START RECORDS FOR THE EXERCISE

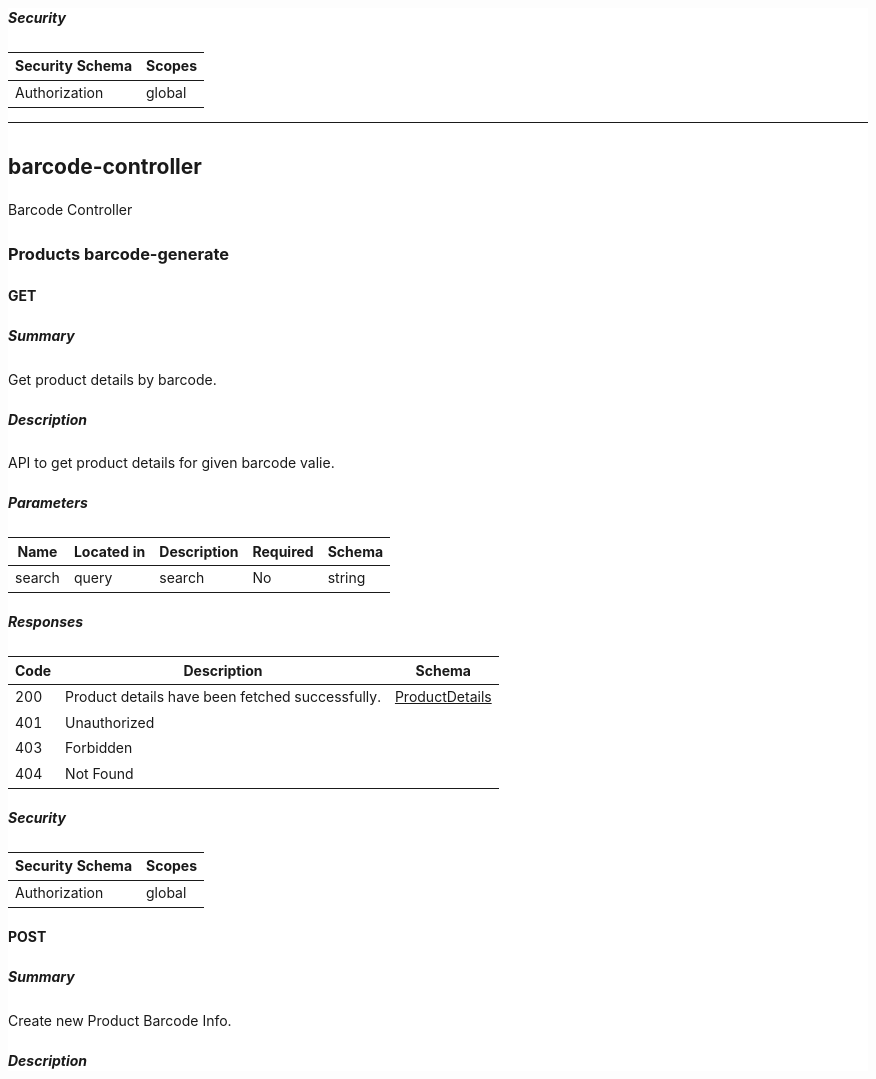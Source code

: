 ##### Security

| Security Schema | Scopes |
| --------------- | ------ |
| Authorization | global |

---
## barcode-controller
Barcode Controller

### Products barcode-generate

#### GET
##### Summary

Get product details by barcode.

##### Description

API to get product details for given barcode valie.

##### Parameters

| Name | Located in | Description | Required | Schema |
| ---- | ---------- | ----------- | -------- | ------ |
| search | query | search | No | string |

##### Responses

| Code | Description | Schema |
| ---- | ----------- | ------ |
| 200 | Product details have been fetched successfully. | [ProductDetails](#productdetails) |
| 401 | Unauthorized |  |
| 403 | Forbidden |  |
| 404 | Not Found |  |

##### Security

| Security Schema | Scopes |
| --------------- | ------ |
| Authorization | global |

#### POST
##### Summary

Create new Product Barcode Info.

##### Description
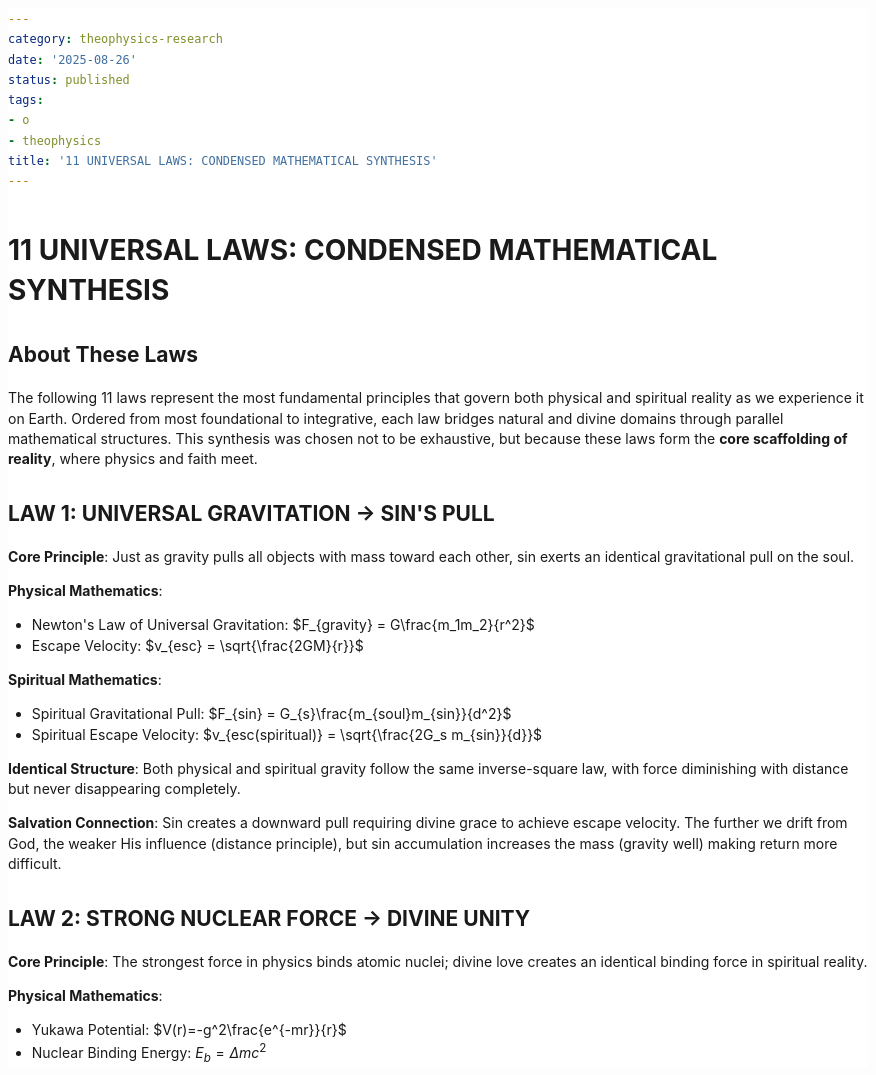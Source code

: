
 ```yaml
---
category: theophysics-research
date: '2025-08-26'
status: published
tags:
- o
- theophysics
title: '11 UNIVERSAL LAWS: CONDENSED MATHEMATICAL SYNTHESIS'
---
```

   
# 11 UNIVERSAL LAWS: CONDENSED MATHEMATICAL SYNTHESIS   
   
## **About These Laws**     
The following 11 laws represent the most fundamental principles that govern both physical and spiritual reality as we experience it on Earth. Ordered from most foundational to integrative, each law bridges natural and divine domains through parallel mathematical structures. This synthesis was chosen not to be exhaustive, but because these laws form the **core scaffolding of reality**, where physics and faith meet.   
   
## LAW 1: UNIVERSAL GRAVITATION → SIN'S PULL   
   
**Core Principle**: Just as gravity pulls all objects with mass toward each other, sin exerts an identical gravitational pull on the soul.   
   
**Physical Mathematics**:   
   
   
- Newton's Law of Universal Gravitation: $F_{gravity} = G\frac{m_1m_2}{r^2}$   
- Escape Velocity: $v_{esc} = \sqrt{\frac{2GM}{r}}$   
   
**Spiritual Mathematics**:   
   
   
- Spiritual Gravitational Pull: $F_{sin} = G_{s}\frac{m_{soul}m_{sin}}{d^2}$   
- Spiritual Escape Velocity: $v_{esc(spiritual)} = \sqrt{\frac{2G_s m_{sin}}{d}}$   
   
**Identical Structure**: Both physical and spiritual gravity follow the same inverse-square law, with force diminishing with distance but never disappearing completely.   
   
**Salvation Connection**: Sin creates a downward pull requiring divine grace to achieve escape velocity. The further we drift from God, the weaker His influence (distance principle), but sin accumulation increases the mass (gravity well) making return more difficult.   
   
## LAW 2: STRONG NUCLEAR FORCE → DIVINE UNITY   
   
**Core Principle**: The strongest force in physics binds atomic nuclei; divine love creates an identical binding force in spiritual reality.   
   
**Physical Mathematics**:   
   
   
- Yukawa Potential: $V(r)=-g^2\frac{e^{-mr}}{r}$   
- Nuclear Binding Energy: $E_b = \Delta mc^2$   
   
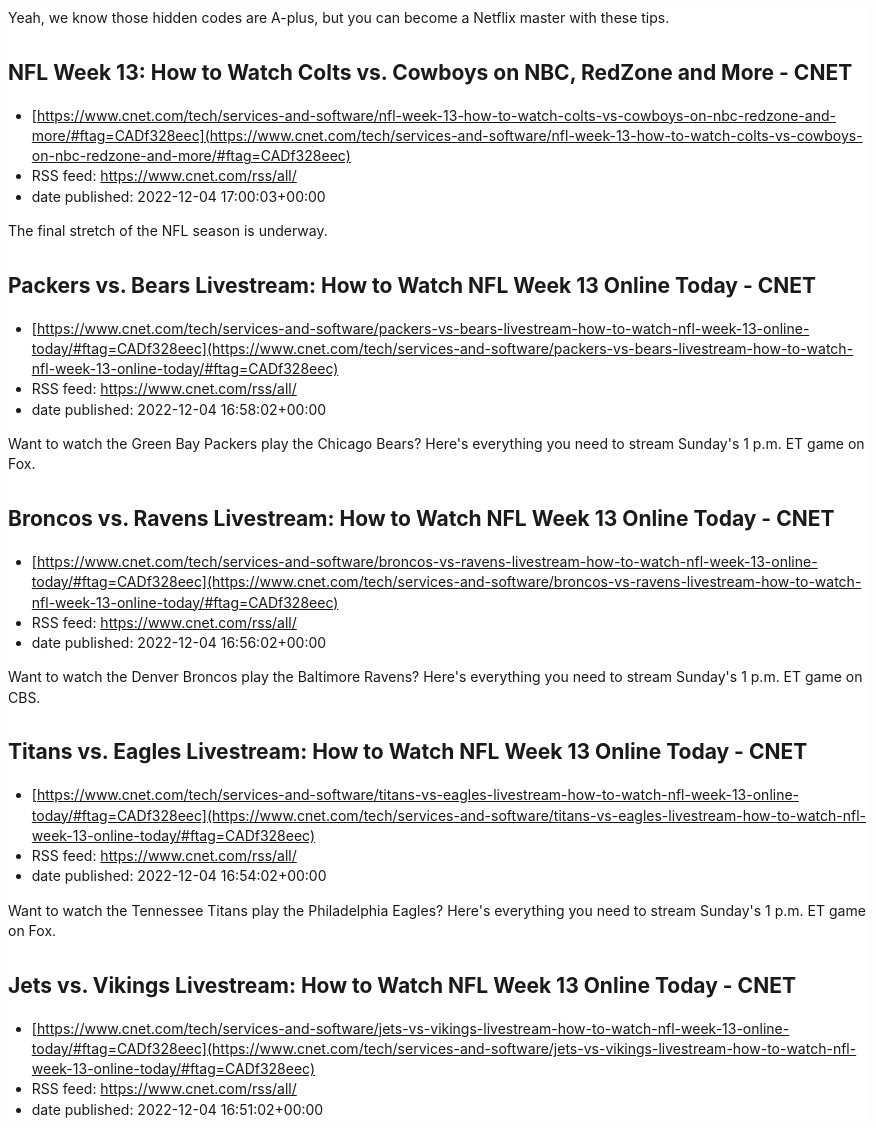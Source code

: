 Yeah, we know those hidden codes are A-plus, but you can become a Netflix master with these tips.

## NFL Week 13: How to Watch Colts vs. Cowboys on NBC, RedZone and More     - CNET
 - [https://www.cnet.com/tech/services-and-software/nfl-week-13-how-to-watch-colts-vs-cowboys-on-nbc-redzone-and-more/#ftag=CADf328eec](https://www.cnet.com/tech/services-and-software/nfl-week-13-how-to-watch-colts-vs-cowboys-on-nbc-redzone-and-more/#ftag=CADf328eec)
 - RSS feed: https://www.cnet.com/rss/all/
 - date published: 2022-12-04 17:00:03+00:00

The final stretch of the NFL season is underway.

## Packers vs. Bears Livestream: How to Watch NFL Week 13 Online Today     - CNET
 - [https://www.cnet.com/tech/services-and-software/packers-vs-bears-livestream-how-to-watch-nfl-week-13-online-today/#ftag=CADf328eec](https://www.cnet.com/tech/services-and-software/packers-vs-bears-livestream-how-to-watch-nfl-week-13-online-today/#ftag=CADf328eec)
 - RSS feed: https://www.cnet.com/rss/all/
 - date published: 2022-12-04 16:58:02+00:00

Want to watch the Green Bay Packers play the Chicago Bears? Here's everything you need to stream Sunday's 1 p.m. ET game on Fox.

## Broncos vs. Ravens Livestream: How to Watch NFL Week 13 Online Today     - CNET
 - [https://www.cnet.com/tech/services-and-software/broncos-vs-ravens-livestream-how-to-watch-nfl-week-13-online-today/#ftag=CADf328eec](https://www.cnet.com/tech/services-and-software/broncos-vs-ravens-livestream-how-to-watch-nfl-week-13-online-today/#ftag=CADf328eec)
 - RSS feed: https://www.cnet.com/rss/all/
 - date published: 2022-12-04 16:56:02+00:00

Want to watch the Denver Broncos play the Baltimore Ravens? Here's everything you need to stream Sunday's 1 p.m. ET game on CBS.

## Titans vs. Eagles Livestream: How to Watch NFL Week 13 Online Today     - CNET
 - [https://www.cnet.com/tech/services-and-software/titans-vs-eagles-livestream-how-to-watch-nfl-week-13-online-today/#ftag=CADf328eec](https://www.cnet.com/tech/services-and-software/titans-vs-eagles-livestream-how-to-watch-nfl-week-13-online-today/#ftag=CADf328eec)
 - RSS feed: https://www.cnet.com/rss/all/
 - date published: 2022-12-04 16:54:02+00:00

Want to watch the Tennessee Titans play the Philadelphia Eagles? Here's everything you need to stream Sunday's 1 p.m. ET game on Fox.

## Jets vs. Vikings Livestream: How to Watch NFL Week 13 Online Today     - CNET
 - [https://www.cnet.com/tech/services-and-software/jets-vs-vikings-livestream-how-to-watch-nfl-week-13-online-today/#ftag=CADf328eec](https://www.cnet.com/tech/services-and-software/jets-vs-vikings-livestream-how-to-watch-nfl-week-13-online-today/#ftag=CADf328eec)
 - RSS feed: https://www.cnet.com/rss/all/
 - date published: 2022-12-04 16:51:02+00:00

END RECORDS FOR THE EXERCISE

(WHAT IS EXPECTED) Return each of the lines exactly as they appear above, with no images.

(EXERCISE RESULT)
Source code

: ##### Security

| Security Schema | Scopes |
| --------------- | ------ |
| Authorization | global |

---
## barcode-controller
Barcode Controller

### Products barcode-generate

#### GET
##### Summary

Get product details by barcode.

##### Description

API to get product details for given barcode valie.

##### Parameters

| Name | Located in | Description | Required | Schema |
| ---- | ---------- | ----------- | -------- | ------ |
| search | query | search | No | string |

##### Responses

| Code | Description | Schema |
| ---- | ----------- | ------ |
| 200 | Product details have been fetched successfully. | [ProductDetails](#productdetails) |
| 401 | Unauthorized |  |
| 403 | Forbidden |  |
| 404 | Not Found |  |

##### Security

| Security Schema | Scopes |
| --------------- | ------ |
| Authorization | global |

#### POST
##### Summary

Create new Product Barcode Info.

##### Description
Source code

:
 ```yaml
---
category: theophysics-research
date: '2025-08-26'
status: published
tags:
- o
- theophysics
title: '11 UNIVERSAL LAWS: CONDENSED MATHEMATICAL SYNTHESIS'
---
```

   
# 11 UNIVERSAL LAWS: CONDENSED MATHEMATICAL SYNTHESIS   
   
## **About These Laws**     
The following 11 laws represent the most fundamental principles that govern both physical and spiritual reality as we experience it on Earth. Ordered from most foundational to integrative, each law bridges natural and divine domains through parallel mathematical structures. This synthesis was chosen not to be exhaustive, but because these laws form the **core scaffolding of reality**, where physics and faith meet.   
   
## LAW 1: UNIVERSAL GRAVITATION → SIN'S PULL   
   
**Core Principle**: Just as gravity pulls all objects with mass toward each other, sin exerts an identical gravitational pull on the soul.   
   
**Physical Mathematics**:   
   
   
- Newton's Law of Universal Gravitation: $F_{gravity} = G\frac{m_1m_2}{r^2}$   
- Escape Velocity: $v_{esc} = \sqrt{\frac{2GM}{r}}$   
   
**Spiritual Mathematics**:   
   
   
- Spiritual Gravitational Pull: $F_{sin} = G_{s}\frac{m_{soul}m_{sin}}{d^2}$   
- Spiritual Escape Velocity: $v_{esc(spiritual)} = \sqrt{\frac{2G_s m_{sin}}{d}}$   
   
**Identical Structure**: Both physical and spiritual gravity follow the same inverse-square law, with force diminishing with distance but never disappearing completely.   
   
**Salvation Connection**: Sin creates a downward pull requiring divine grace to achieve escape velocity. The further we drift from God, the weaker His influence (distance principle), but sin accumulation increases the mass (gravity well) making return more difficult.   
   
## LAW 2: STRONG NUCLEAR FORCE → DIVINE UNITY   
   
**Core Principle**: The strongest force in physics binds atomic nuclei; divine love creates an identical binding force in spiritual reality.   
   
**Physical Mathematics**:   
   
   
- Yukawa Potential: $V(r)=-g^2\frac{e^{-mr}}{r}$   
- Nuclear Binding Energy: $E_b = \Delta mc^2$   
   
Source code

: Yeah, we know those hidden codes are A-plus, but you can become a Netflix master with these tips.

## NFL Week 13: How to Watch Colts vs. Cowboys on NBC, RedZone and More     - CNET
 - [https://www.cnet.com/tech/services-and-software/nfl-week-13-how-to-watch-colts-vs-cowboys-on-nbc-redzone-and-more/#ftag=CADf328eec](https://www.cnet.com/tech/services-and-software/nfl-week-13-how-to-watch-colts-vs-cowboys-on-nbc-redzone-and-more/#ftag=CADf328eec)
 - RSS feed: https://www.cnet.com/rss/all/
 - date published: 2022-12-04 17:00:03+00:00

The final stretch of the NFL season is underway.

## Packers vs. Bears Livestream: How to Watch NFL Week 13 Online Today     - CNET
 - [https://www.cnet.com/tech/services-and-software/packers-vs-bears-livestream-how-to-watch-nfl-week-13-online-today/#ftag=CADf328eec](https://www.cnet.com/tech/services-and-software/packers-vs-bears-livestream-how-to-watch-nfl-week-13-online-today/#ftag=CADf328eec)
 - RSS feed: https://www.cnet.com/rss/all/
 - date published: 2022-12-04 16:58:02+00:00

Want to watch the Green Bay Packers play the Chicago Bears? Here's everything you need to stream Sunday's 1 p.m. ET game on Fox.

## Broncos vs. Ravens Livestream: How to Watch NFL Week 13 Online Today     - CNET
 - [https://www.cnet.com/tech/services-and-software/broncos-vs-ravens-livestream-how-to-watch-nfl-week-13-online-today/#ftag=CADf328eec](https://www.cnet.com/tech/services-and-software/broncos-vs-ravens-livestream-how-to-watch-nfl-week-13-online-today/#ftag=CADf328eec)
 - RSS feed: https://www.cnet.com/rss/all/
 - date published: 2022-12-04 16:56:02+00:00

Want to watch the Denver Broncos play the Baltimore Ravens? Here's everything you need to stream Sunday's 1 p.m. ET game on CBS.

## Titans vs. Eagles Livestream: How to Watch NFL Week 13 Online Today     - CNET
 - [https://www.cnet.com/tech/services-and-software/titans-vs-eagles-livestream-how-to-watch-nfl-week-13-online-today/#ftag=CADf328eec](https://www.cnet.com/tech/services-and-software/titans-vs-eagles-livestream-how-to-watch-nfl-week-13-online-today/#ftag=CADf328eec)
 - RSS feed: https://www.cnet.com/rss/all/
 - date published: 2022-12-04 16:54:02+00:00

Want to watch the Tennessee Titans play the Philadelphia Eagles? Here's everything you need to stream Sunday's 1 p.m. ET game on Fox.

## Jets vs. Vikings Livestream: How to Watch NFL Week 13 Online Today     - CNET
 - [https://www.cnet.com/tech/services-and-software/jets-vs-vikings-livestream-how-to-watch-nfl-week-13-online-today/#ftag=CADf328eec](https://www.cnet.com/tech/services-and-software/jets-vs-vikings-livestream-how-to-watch-nfl-week-13-online-today/#ftag=CADf328eec)
 - RSS feed: https://www.cnet.com/rss/all/
 - date published: 2022-12-04 16:51:02+00:00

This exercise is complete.